ENTRIES SUPPLIED section start

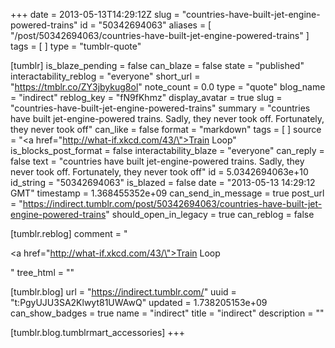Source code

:+++
date = 2013-05-13T14:29:12Z
slug = "countries-have-built-jet-engine-powered-trains"
id = "50342694063"
aliases = [ "/post/50342694063/countries-have-built-jet-engine-powered-trains" ]
tags = [ ]
type = "tumblr-quote"

[tumblr]
is_blaze_pending = false
can_blaze = false
state = "published"
interactability_reblog = "everyone"
short_url = "https://tmblr.co/ZY3jbykug8ol"
note_count = 0.0
type = "quote"
blog_name = "indirect"
reblog_key = "fN9fKhmz"
display_avatar = true
slug = "countries-have-built-jet-engine-powered-trains"
summary = "countries have built jet-engine-powered trains. Sadly, they never took off. Fortunately, they never took off"
can_like = false
format = "markdown"
tags = [ ]
source = "<a href=\"http://what-if.xkcd.com/43/\">Train Loop</a>"
is_blocks_post_format = false
interactability_blaze = "everyone"
can_reply = false
text = "countries have built jet-engine-powered trains. Sadly, they never took off. Fortunately, they never took off"
id = 5.0342694063e+10
id_string = "50342694063"
is_blazed = false
date = "2013-05-13 14:29:12 GMT"
timestamp = 1.368455352e+09
can_send_in_message = true
post_url = "https://indirect.tumblr.com/post/50342694063/countries-have-built-jet-engine-powered-trains"
should_open_in_legacy = true
can_reblog = false

[tumblr.reblog]
comment = "<p><a href=\"http://what-if.xkcd.com/43/\">Train Loop</a></p>"
tree_html = ""

[tumblr.blog]
url = "https://indirect.tumblr.com/"
uuid = "t:PgyUJU3SA2Klwyt81UWAwQ"
updated = 1.738205153e+09
can_show_badges = true
name = "indirect"
title = "indirect"
description = ""

[tumblr.blog.tumblrmart_accessories]
+++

ENTRIES SUPPLIED section end

- _EXERCISE_: For this exercise, copy every line of the data that holds "https".

- _SOLUTION_:
short_url = "https://tmblr.co/ZY3jbykug8ol"
post_url = "https://indirect.tumblr.com/post/50342694063/countries-have-built-jet-engine-powered-trains"
url = "https://indirect.tumblr.com/"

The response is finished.